What to work on: Each line of the data below that contains "width" must be copied.

Recorded data:
>>>>>

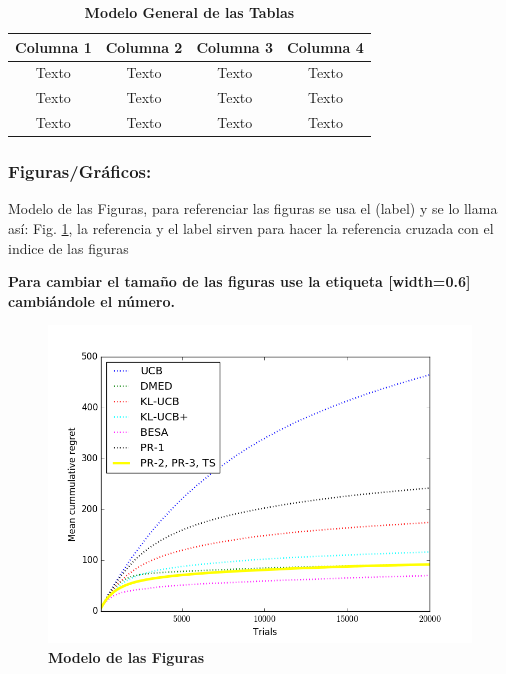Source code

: \begin{table}[!htbp]
\centering
\small
\caption{{\fontsize{11pt}{13}\selectfont \textbf{Modelo General de las Tablas \cite{upm56279}}}}
\label{tbl:modelo}
\begin{tabular}{@{}cccc@{}}
\toprule
\textbf{Columna 1} & \textbf{Columna 2} & \textbf{Columna 3} & \textbf{Columna 4} \\ \midrule
Texto              & Texto              & Texto              & Texto              \\
Texto              & Texto              & Texto              & Texto              \\
Texto              & Texto              & Texto              & Texto              \\ \bottomrule
\end{tabular}
\end{table}

\subsubsection{Figuras/Gráficos:}
Modelo de las Figuras, para referenciar las figuras se usa el (label) y se lo llama así: Fig. \ref{fig:figura1a}, la referencia y el label sirven para hacer la referencia cruzada con el indice de las figuras

\textbf{Para cambiar el tamaño de las figuras use la etiqueta [width=0.6] cambiándole el n\'umero.}

\begin{figure}[!htbp]
    \centering
    \includegraphics[width=1.0\linewidth]{recursos/Figure1a.png}
    \caption{\textbf{Modelo de las Figuras}}
    \label{fig:figura1a}
\end{figure}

<<<<<

Reply to the task:
\textbf{Para cambiar el tamaño de las figuras use la etiqueta [width=0.6] cambiándole el n\'umero.}
    \includegraphics[width=1.0\linewidth]{recursos/Figure1a.png}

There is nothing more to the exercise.